* _YOUR TASK_
Every line of the entries that holds the word "represents" is to be copied.
○ ○ ○ ○ ○ ○ ○
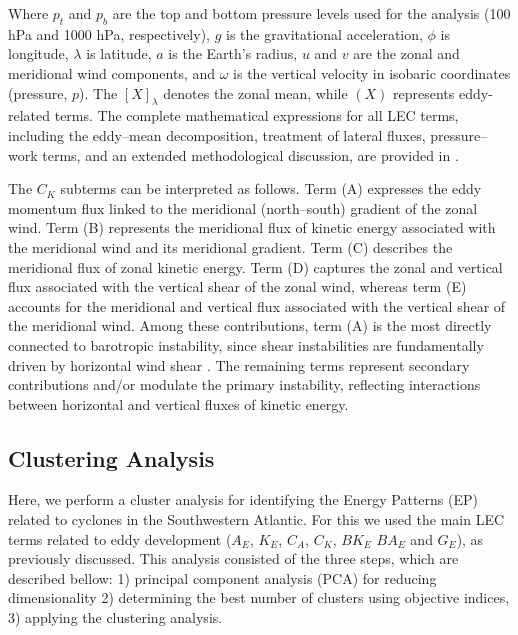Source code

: \documentclass[pdflatex,sn-chicago]{sn-jnl}%
\theoremstyle{plain}
\theoremstyle{definition}
\theoremstyle{remark}
\theoremstyle{definition}
\begin{document}
Where \(p_t\) and \(p_b\) are the top and bottom pressure levels used for the analysis (100 hPa and 1000 hPa, respectively), \(g\) is the gravitational acceleration, \(\phi\) is longitude, \(\lambda\) is latitude, \(a\) is the Earth’s radius, \(u\) and \(v\) are the zonal and meridional wind components, and \(\omega\) is the vertical velocity in isobaric coordinates (pressure, \(p\)). The \([X]_{\lambda}\) denotes the zonal mean, while \((X)\) represents eddy-related terms. The complete mathematical expressions for all LEC terms, including the eddy–mean decomposition, treatment of lateral fluxes, pressure–work terms, and an extended methodological discussion, are provided in \citet{de2025lorenz}.

The $C_K$ subterms can be interpreted as follows. Term (A) expresses the eddy momentum flux linked to the meridional (north--south) gradient of the zonal wind. Term (B) represents the meridional flux of kinetic energy associated with the meridional wind and its meridional gradient. Term (C) describes the meridional flux of zonal kinetic energy. Term (D) captures the zonal and vertical flux associated with the vertical shear of the zonal wind, whereas term (E) accounts for the meridional and vertical flux associated with the vertical shear of the meridional wind. Among these contributions, term (A) is the most directly connected to barotropic instability, since shear instabilities are fundamentally driven by horizontal wind shear \citep{rayleigh1895stability,kuo1949dynamic,chen1985note,mak1989local,yokota2012tropical,read2020baroclinic}. The remaining terms represent secondary contributions and/or modulate the primary instability, reflecting interactions between horizontal and vertical fluxes of kinetic energy.

\subsection{Clustering Analysis}

Here, we perform a cluster analysis for identifying the Energy Patterns (EP) related to cyclones in the Southwestern Atlantic. For this we used the main LEC terms related to eddy development ($A_E$, $K_E$, $C_A$, $C_K$, $BK_E$ $BA_E$ and $G_E$), as previously discussed. This analysis consisted of the three steps, which are described bellow: 1) principal component analysis (PCA) for reducing dimensionality 2) determining the best number of clusters using objective indices, 3) applying the clustering analysis.
\end{document}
○ ○ ○ ○ ○ ○ ○
* _ANSWER SECTION_
Where \(p_t\) and \(p_b\) are the top and bottom pressure levels used for the analysis (100 hPa and 1000 hPa, respectively), \(g\) is the gravitational acceleration, \(\phi\) is longitude, \(\lambda\) is latitude, \(a\) is the Earth’s radius, \(u\) and \(v\) are the zonal and meridional wind components, and \(\omega\) is the vertical velocity in isobaric coordinates (pressure, \(p\)). The \([X]_{\lambda}\) denotes the zonal mean, while \((X)\) represents eddy-related terms. The complete mathematical expressions for all LEC terms, including the eddy–mean decomposition, treatment of lateral fluxes, pressure–work terms, and an extended methodological discussion, are provided in \citet{de2025lorenz}.
The $C_K$ subterms can be interpreted as follows. Term (A) expresses the eddy momentum flux linked to the meridional (north--south) gradient of the zonal wind. Term (B) represents the meridional flux of kinetic energy associated with the meridional wind and its meridional gradient. Term (C) describes the meridional flux of zonal kinetic energy. Term (D) captures the zonal and vertical flux associated with the vertical shear of the zonal wind, whereas term (E) accounts for the meridional and vertical flux associated with the vertical shear of the meridional wind. Among these contributions, term (A) is the most directly connected to barotropic instability, since shear instabilities are fundamentally driven by horizontal wind shear \citep{rayleigh1895stability,kuo1949dynamic,chen1985note,mak1989local,yokota2012tropical,read2020baroclinic}. The remaining terms represent secondary contributions and/or modulate the primary instability, reflecting interactions between horizontal and vertical fluxes of kinetic energy.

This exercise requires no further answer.